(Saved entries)
○ ○ ○ ○ ○ ○ ○
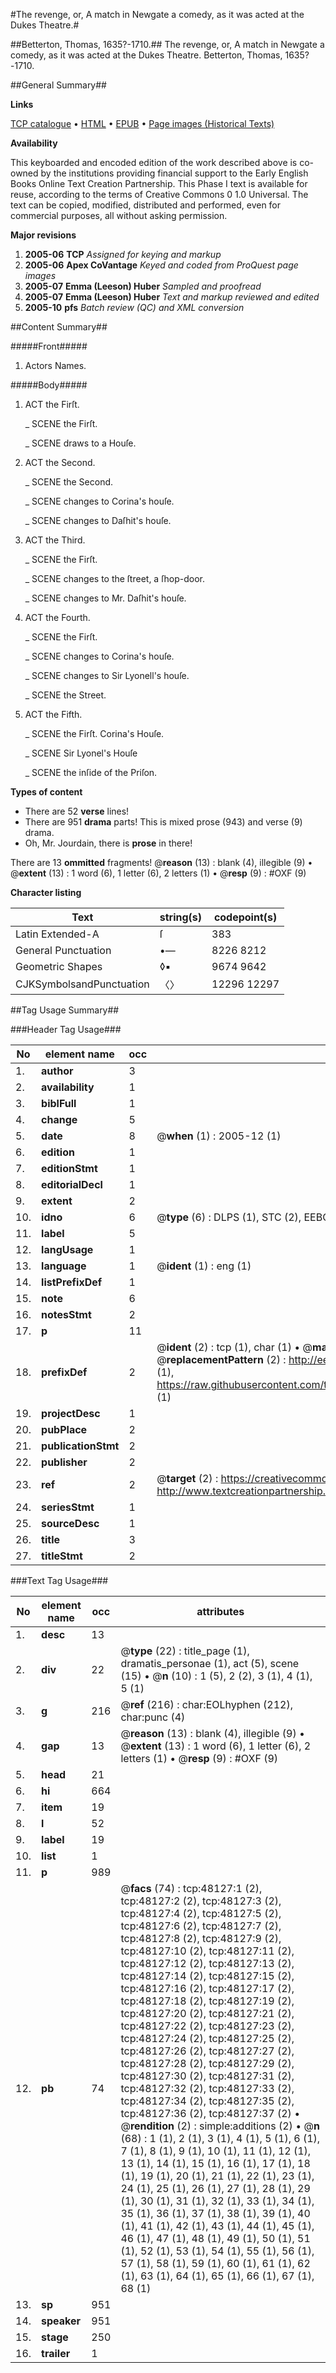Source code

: #The revenge, or, A match in Newgate a comedy, as it was acted at the Dukes Theatre.#

##Betterton, Thomas, 1635?-1710.##
The revenge, or, A match in Newgate a comedy, as it was acted at the Dukes Theatre.
Betterton, Thomas, 1635?-1710.

##General Summary##

**Links**

[TCP catalogue](http://www.ota.ox.ac.uk/tcp/)  • 
[HTML](http://tei.it.ox.ac.uk/tcp/Texts-HTML/free/A27/A27551.html)  • 
[EPUB](http://tei.it.ox.ac.uk/tcp/Texts-EPUB/free/A27/A27551.epub) • 
[Page images (Historical Texts)](https://data.historicaltexts.jisc.ac.uk/view?pubId=eebo-11683272e&pageId=eebo-11683272e-48127-1)

**Availability**

This keyboarded and encoded edition of the
	       work described above is co-owned by the institutions
	       providing financial support to the Early English Books
	       Online Text Creation Partnership. This Phase I text is
	       available for reuse, according to the terms of Creative
	       Commons 0 1.0 Universal. The text can be copied,
	       modified, distributed and performed, even for
	       commercial purposes, all without asking permission.

**Major revisions**

1. __2005-06__ __TCP__ *Assigned for keying and markup*
1. __2005-06__ __Apex CoVantage__ *Keyed and coded from ProQuest page images*
1. __2005-07__ __Emma (Leeson) Huber__ *Sampled and proofread*
1. __2005-07__ __Emma (Leeson) Huber__ *Text and markup reviewed and edited*
1. __2005-10__ __pfs__ *Batch review (QC) and XML conversion*

##Content Summary##

#####Front#####

1. Actors Names.

#####Body#####

1. ACT the Firſt.

    _ SCENE the Firſt. 

    _ SCENE draws to a Houſe.

1. ACT the Second.

    _ SCENE the Second. 

    _ SCENE changes to Corina's houſe.

    _ SCENE changes to Daſhit's houſe.

1. ACT the Third.

    _ SCENE the Firſt.

    _ SCENE changes to the ſtreet, a ſhop-door.

    _ SCENE changes to Mr. Daſhit's houſe.

1. ACT the Fourth.

    _ SCENE the Firſt.

    _ SCENE changes to Corina's houſe.

    _ SCENE changes to Sir Lyonell's houſe.

    _ SCENE the Street.

1. ACT the Fifth.

    _ SCENE the Firſt. Corina's Houſe.

    _ SCENE Sir Lyonel's Houſe

    _ SCENE the inſide of the Priſon.

**Types of content**

  * There are 52 **verse** lines!
  * There are 951 **drama** parts! This is mixed prose (943) and verse (9) drama.
  * Oh, Mr. Jourdain, there is **prose** in there!

There are 13 **ommitted** fragments! 
 @__reason__ (13) : blank (4), illegible (9)  •  @__extent__ (13) : 1 word (6), 1 letter (6), 2 letters (1)  •  @__resp__ (9) : #OXF (9)

**Character listing**


|Text|string(s)|codepoint(s)|
|---|---|---|
|Latin Extended-A|ſ|383|
|General Punctuation|•—|8226 8212|
|Geometric Shapes|◊▪|9674 9642|
|CJKSymbolsandPunctuation|〈〉|12296 12297|

##Tag Usage Summary##

###Header Tag Usage###

|No|element name|occ|attributes|
|---|---|---|---|
|1.|__author__|3||
|2.|__availability__|1||
|3.|__biblFull__|1||
|4.|__change__|5||
|5.|__date__|8| @__when__ (1) : 2005-12 (1)|
|6.|__edition__|1||
|7.|__editionStmt__|1||
|8.|__editorialDecl__|1||
|9.|__extent__|2||
|10.|__idno__|6| @__type__ (6) : DLPS (1), STC (2), EEBO-CITATION (1), OCLC (1), VID (1)|
|11.|__label__|5||
|12.|__langUsage__|1||
|13.|__language__|1| @__ident__ (1) : eng (1)|
|14.|__listPrefixDef__|1||
|15.|__note__|6||
|16.|__notesStmt__|2||
|17.|__p__|11||
|18.|__prefixDef__|2| @__ident__ (2) : tcp (1), char (1)  •  @__matchPattern__ (2) : ([0-9\-]+):([0-9IVX]+) (1), (.+) (1)  •  @__replacementPattern__ (2) : http://eebo.chadwyck.com/downloadtiff?vid=$1&page=$2 (1), https://raw.githubusercontent.com/textcreationpartnership/Texts/master/tcpchars.xml#$1 (1)|
|19.|__projectDesc__|1||
|20.|__pubPlace__|2||
|21.|__publicationStmt__|2||
|22.|__publisher__|2||
|23.|__ref__|2| @__target__ (2) : https://creativecommons.org/publicdomain/zero/1.0/ (1), http://www.textcreationpartnership.org/docs/. (1)|
|24.|__seriesStmt__|1||
|25.|__sourceDesc__|1||
|26.|__title__|3||
|27.|__titleStmt__|2||


###Text Tag Usage###

|No|element name|occ|attributes|
|---|---|---|---|
|1.|__desc__|13||
|2.|__div__|22| @__type__ (22) : title_page (1), dramatis_personae (1), act (5), scene (15)  •  @__n__ (10) : 1 (5), 2 (2), 3 (1), 4 (1), 5 (1)|
|3.|__g__|216| @__ref__ (216) : char:EOLhyphen (212), char:punc (4)|
|4.|__gap__|13| @__reason__ (13) : blank (4), illegible (9)  •  @__extent__ (13) : 1 word (6), 1 letter (6), 2 letters (1)  •  @__resp__ (9) : #OXF (9)|
|5.|__head__|21||
|6.|__hi__|664||
|7.|__item__|19||
|8.|__l__|52||
|9.|__label__|19||
|10.|__list__|1||
|11.|__p__|989||
|12.|__pb__|74| @__facs__ (74) : tcp:48127:1 (2), tcp:48127:2 (2), tcp:48127:3 (2), tcp:48127:4 (2), tcp:48127:5 (2), tcp:48127:6 (2), tcp:48127:7 (2), tcp:48127:8 (2), tcp:48127:9 (2), tcp:48127:10 (2), tcp:48127:11 (2), tcp:48127:12 (2), tcp:48127:13 (2), tcp:48127:14 (2), tcp:48127:15 (2), tcp:48127:16 (2), tcp:48127:17 (2), tcp:48127:18 (2), tcp:48127:19 (2), tcp:48127:20 (2), tcp:48127:21 (2), tcp:48127:22 (2), tcp:48127:23 (2), tcp:48127:24 (2), tcp:48127:25 (2), tcp:48127:26 (2), tcp:48127:27 (2), tcp:48127:28 (2), tcp:48127:29 (2), tcp:48127:30 (2), tcp:48127:31 (2), tcp:48127:32 (2), tcp:48127:33 (2), tcp:48127:34 (2), tcp:48127:35 (2), tcp:48127:36 (2), tcp:48127:37 (2)  •  @__rendition__ (2) : simple:additions (2)  •  @__n__ (68) : 1 (1), 2 (1), 3 (1), 4 (1), 5 (1), 6 (1), 7 (1), 8 (1), 9 (1), 10 (1), 11 (1), 12 (1), 13 (1), 14 (1), 15 (1), 16 (1), 17 (1), 18 (1), 19 (1), 20 (1), 21 (1), 22 (1), 23 (1), 24 (1), 25 (1), 26 (1), 27 (1), 28 (1), 29 (1), 30 (1), 31 (1), 32 (1), 33 (1), 34 (1), 35 (1), 36 (1), 37 (1), 38 (1), 39 (1), 40 (1), 41 (1), 42 (1), 43 (1), 44 (1), 45 (1), 46 (1), 47 (1), 48 (1), 49 (1), 50 (1), 51 (1), 52 (1), 53 (1), 54 (1), 55 (1), 56 (1), 57 (1), 58 (1), 59 (1), 60 (1), 61 (1), 62 (1), 63 (1), 64 (1), 65 (1), 66 (1), 67 (1), 68 (1)|
|13.|__sp__|951||
|14.|__speaker__|951||
|15.|__stage__|250||
|16.|__trailer__|1||

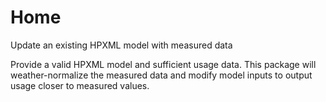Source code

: # Home

Update an existing HPXML model with measured data

Provide a valid HPXML model and sufficient usage data. This package will weather-normalize the measured data and modify model inputs to output usage closer to measured values.
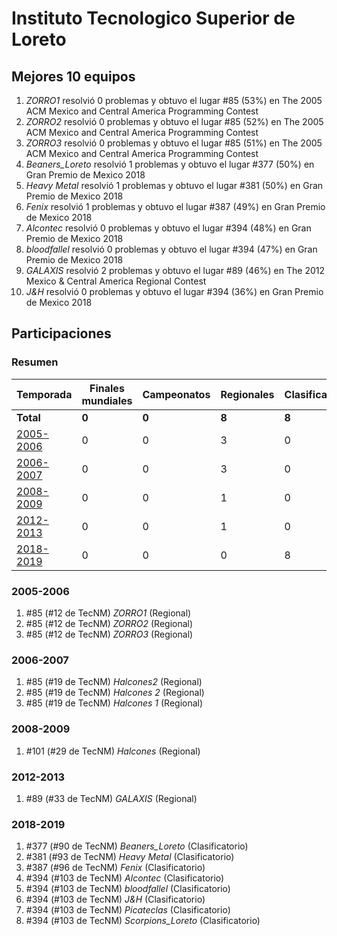 ---
---

# Instituto Tecnologico Superior de Loreto

## Mejores 10 equipos

1. _ZORRO1_ resolvió 0 problemas y obtuvo el lugar #85 (53%) en The 2005 ACM Mexico and Central America Programming Contest
1. _ZORRO2_ resolvió 0 problemas y obtuvo el lugar #85 (52%) en The 2005 ACM Mexico and Central America Programming Contest
1. _ZORRO3_ resolvió 0 problemas y obtuvo el lugar #85 (51%) en The 2005 ACM Mexico and Central America Programming Contest
1. _Beaners_Loreto_ resolvió 1 problemas y obtuvo el lugar #377 (50%) en Gran Premio de Mexico 2018
1. _Heavy Metal_ resolvió 1 problemas y obtuvo el lugar #381 (50%) en Gran Premio de Mexico 2018
1. _Fenix_ resolvió 1 problemas y obtuvo el lugar #387 (49%) en Gran Premio de Mexico 2018
1. _Alcontec_ resolvió 0 problemas y obtuvo el lugar #394 (48%) en Gran Premio de Mexico 2018
1. _bloodfallel_ resolvió 0 problemas y obtuvo el lugar #394 (47%) en Gran Premio de Mexico 2018
1. _GALAXIS_ resolvió 2 problemas y obtuvo el lugar #89 (46%) en The 2012 Mexico & Central America Regional Contest
1. _J&H_ resolvió 0 problemas y obtuvo el lugar #394 (36%) en Gran Premio de Mexico 2018

## Participaciones

### Resumen

| Temporada | Finales mundiales | Campeonatos | Regionales | Clasificatorios | Equipos |
| --- | --- | --- | --- | --- | --- |
| **Total** | **0** | **0** | **8** | **8** | **16** |
| [2005-2006](#2005-2006) | 0 | 0 | 3 | 0 | 3 |
| [2006-2007](#2006-2007) | 0 | 0 | 3 | 0 | 3 |
| [2008-2009](#2008-2009) | 0 | 0 | 1 | 0 | 1 |
| [2012-2013](#2012-2013) | 0 | 0 | 1 | 0 | 1 |
| [2018-2019](#2018-2019) | 0 | 0 | 0 | 8 | 8 |

### 2005-2006

1. #85 (#12 de TecNM) _ZORRO1_ (Regional)
1. #85 (#12 de TecNM) _ZORRO2_ (Regional)
1. #85 (#12 de TecNM) _ZORRO3_ (Regional)

### 2006-2007

1. #85 (#19 de TecNM) _Halcones2_ (Regional)
1. #85 (#19 de TecNM) _Halcones 2_ (Regional)
1. #85 (#19 de TecNM) _Halcones 1_ (Regional)

### 2008-2009

1. #101 (#29 de TecNM) _Halcones_ (Regional)

### 2012-2013

1. #89 (#33 de TecNM) _GALAXIS_ (Regional)

### 2018-2019

1. #377 (#90 de TecNM) _Beaners_Loreto_ (Clasificatorio)
1. #381 (#93 de TecNM) _Heavy Metal_ (Clasificatorio)
1. #387 (#96 de TecNM) _Fenix_ (Clasificatorio)
1. #394 (#103 de TecNM) _Alcontec_ (Clasificatorio)
1. #394 (#103 de TecNM) _bloodfallel_ (Clasificatorio)
1. #394 (#103 de TecNM) _J&H_ (Clasificatorio)
1. #394 (#103 de TecNM) _Picateclas_ (Clasificatorio)
1. #394 (#103 de TecNM) _Scorpions_Loreto_ (Clasificatorio)



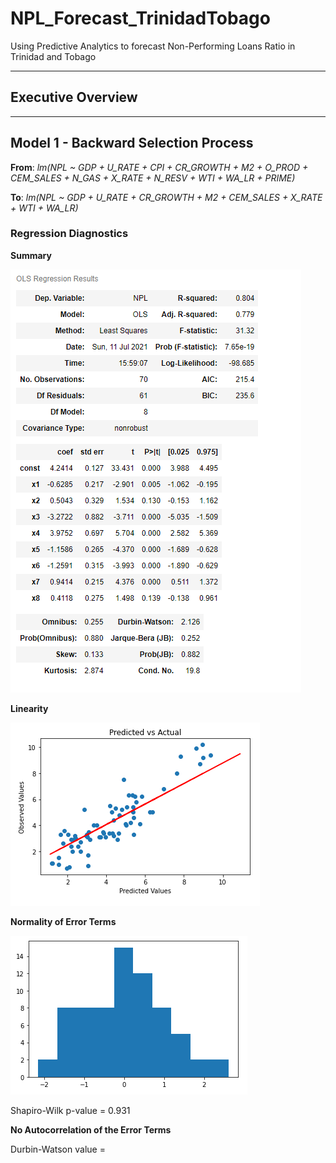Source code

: # NPL_Forecast_TrinidadTobago
Using Predictive Analytics to forecast Non-Performing Loans Ratio in Trinidad and Tobago

----------------------------------------------------------------------------------------
## Executive Overview








---------------------------------------------------------------------------------------
## Model 1 - Backward Selection Process
**From**: _lm(NPL ~ GDP + U_RATE + CPI + CR_GROWTH + M2 + O_PROD + CEM_SALES + N_GAS + X_RATE + N_RESV + WTI + WA_LR + PRIME)_ 

**To**:   _lm(NPL ~ GDP + U_RATE + CR_GROWTH + M2 + CEM_SALES + X_RATE + WTI + WA_LR)_



### Regression Diagnostics ###

**Summary**

![](https://github.com/GR8505/NPL_Forecast_TrinidadTobago/blob/main/Images/Model2_Summary.png)

**Linearity**

![](https://github.com/GR8505/NPL_Forecast_TrinidadTobago/blob/main/Images/Model2_Linearity.png)

**Normality of Error Terms**

![](https://github.com/GR8505/NPL_Forecast_TrinidadTobago/blob/main/Images/Model2_Normality_Errors.png)

Shapiro-Wilk p-value = 0.931

**No Autocorrelation of the Error Terms**

Durbin-Watson value =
○ ○ ○ ○ ○ ○ ○
* _WHAT YOU ARE ASKED TO DO_: All that is wanted is an exact copy of the lines above from the one with "SCENE the Street." through the one with "There are 13 **ommitted** fragments!", with both ends included.

* _EXPECTED ANSWER_:
    _ SCENE the Street.

1. ACT the Fifth.

    _ SCENE the Firſt. Corina's Houſe.

    _ SCENE Sir Lyonel's Houſe

    _ SCENE the inſide of the Priſon.

**Types of content**

  * There are 52 **verse** lines!
  * There are 951 **drama** parts! This is mixed prose (943) and verse (9) drama.
  * Oh, Mr. Jourdain, there is **prose** in there!

There are 13 **ommitted** fragments! 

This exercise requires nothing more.